Saved data entries
========================================================================
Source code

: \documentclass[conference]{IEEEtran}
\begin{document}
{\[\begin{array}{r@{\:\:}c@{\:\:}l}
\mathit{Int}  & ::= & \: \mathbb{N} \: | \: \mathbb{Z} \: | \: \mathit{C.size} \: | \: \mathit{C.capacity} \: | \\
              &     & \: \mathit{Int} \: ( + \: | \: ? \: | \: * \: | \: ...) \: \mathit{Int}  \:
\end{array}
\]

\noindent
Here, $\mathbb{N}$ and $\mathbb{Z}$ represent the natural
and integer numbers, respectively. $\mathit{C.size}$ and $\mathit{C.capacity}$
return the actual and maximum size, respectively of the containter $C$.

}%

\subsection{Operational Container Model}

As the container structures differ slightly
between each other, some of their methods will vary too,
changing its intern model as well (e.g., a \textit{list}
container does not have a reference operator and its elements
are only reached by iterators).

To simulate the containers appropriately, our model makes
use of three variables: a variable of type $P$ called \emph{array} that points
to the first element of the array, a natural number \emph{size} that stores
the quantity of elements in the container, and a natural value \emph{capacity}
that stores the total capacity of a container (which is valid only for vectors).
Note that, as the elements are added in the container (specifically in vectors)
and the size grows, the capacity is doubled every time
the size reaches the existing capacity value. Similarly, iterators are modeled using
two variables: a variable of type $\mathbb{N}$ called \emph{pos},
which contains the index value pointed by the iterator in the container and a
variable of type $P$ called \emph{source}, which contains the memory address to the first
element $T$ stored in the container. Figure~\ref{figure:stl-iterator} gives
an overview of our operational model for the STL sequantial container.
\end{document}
========================================================================
▶ **What to work on**: Among the entries above, copy exactly only the lines starting with the one containing "to the first element" and going through the one containing "that stores the", both ends included.

▶ **Written answer**:
to the first element of the array, a natural number \emph{size} that stores
the quantity of elements in the container, and a natural value \emph{capacity}
that stores the total capacity of a container (which is valid only for vectors).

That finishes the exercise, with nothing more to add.